The awards, presented by Patrick Kielty at a ceremony in Manchester – are made in recognition of ‘true achievement’ in low-energy building projects that reduce environmental impact.
Taking top spot in the leisure and retail category was Marks & Spencer’s flagship development at Cheshire Oaks where 240 Hemclad panels from Hemcrete Projects were used to construct the external walls and are already helping the retailer realise promising signs in terms of performance.
It was a similar story on the Workplace Newbuild category, where the Science Museum Group’s project for its new storage facilities lifted the title. Literally a building within a building, the new archive facility at Wroughton has been built inside a WW2 hangar using the Hemclad wall panel system.
Housing more than 16,000 items, the structure was designed to deliver thermal performance and humidity parameters to preserve the collections.

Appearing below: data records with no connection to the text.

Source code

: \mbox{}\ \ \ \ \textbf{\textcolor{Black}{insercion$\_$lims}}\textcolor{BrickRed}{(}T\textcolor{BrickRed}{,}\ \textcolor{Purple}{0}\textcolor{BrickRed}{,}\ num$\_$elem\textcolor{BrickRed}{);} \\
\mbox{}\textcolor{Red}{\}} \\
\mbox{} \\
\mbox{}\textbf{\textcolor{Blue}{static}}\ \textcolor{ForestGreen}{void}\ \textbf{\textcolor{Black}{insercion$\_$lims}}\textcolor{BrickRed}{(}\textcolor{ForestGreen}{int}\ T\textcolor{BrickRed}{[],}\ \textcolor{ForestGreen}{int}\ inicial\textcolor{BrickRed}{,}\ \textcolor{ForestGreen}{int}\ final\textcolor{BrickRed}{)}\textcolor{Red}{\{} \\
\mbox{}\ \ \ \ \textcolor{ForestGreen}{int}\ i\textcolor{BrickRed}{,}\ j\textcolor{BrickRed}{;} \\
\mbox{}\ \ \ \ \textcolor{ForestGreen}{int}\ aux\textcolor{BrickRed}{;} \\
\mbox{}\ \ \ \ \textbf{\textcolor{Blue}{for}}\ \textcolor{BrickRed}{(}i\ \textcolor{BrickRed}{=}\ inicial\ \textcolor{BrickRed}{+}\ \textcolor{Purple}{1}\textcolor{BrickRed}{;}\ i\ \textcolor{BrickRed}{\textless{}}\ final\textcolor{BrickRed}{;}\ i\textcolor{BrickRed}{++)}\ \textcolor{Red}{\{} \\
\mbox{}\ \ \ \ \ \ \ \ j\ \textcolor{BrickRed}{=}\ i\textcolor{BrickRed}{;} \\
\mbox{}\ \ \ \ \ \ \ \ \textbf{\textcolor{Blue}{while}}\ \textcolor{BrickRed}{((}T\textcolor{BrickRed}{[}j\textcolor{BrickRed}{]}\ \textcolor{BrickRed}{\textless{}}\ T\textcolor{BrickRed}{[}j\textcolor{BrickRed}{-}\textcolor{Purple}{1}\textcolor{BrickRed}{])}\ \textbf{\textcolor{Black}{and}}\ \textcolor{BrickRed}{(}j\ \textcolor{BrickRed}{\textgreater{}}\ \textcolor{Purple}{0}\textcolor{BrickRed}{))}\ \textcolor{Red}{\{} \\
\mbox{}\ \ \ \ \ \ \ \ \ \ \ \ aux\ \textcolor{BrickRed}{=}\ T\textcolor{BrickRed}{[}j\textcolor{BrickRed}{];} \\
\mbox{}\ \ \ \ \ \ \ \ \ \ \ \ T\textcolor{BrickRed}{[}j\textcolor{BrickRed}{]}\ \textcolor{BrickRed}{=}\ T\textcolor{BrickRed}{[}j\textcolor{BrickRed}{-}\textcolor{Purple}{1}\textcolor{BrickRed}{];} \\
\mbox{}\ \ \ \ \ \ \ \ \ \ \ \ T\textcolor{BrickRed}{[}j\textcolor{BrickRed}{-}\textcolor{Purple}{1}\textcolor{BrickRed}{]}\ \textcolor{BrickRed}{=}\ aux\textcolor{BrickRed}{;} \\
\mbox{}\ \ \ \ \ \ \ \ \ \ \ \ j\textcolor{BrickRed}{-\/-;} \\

Again, the facility is meeting a raft of performance and key sustainability indicators.
Hemcrete’s technical director and vice chairman, Ian Pritchett said: “We are obviously delighted for both teams involved at M&S and the Science Museum. The projects are truly pioneering and innovative in every sense of the word. Indeed within the field of sustainable construction, these projects are set to form benchmark industry standards moving forwards.
“We are equally delighted for the confidence that both clients have shown in adopting new and sustainable systems technologies such as Hemclad. Not only does the award’s success validate their decision to embrace new ideas and methodologies, so too does the post-occupancy performance data that has so far been recorded.”
The Hemclad system is based around a bio-composite building material made from hemp shiv (the woody core of industrial hemp) mixed with a lime-based binder – Tradical Hemcrete., When used in conjunction with hemp fibre insulation quilt, Breathe, the product delivers a blend of insulation and thermal inertia.
As well as exceeding expectations based on conventional steady state U-values and standard thermal modelling, the panelised system is a negative embodied carbon product. This arises due to hemp capturing carbon dioxide during its rapid growth, whilst releasing oxygen back into the atmosphere. The carbon is then ‘locked up’ in the walls of the building to give a carbon negative solution.
Images – The ‘building within a building’ and (inset) the Marks & Spencer development.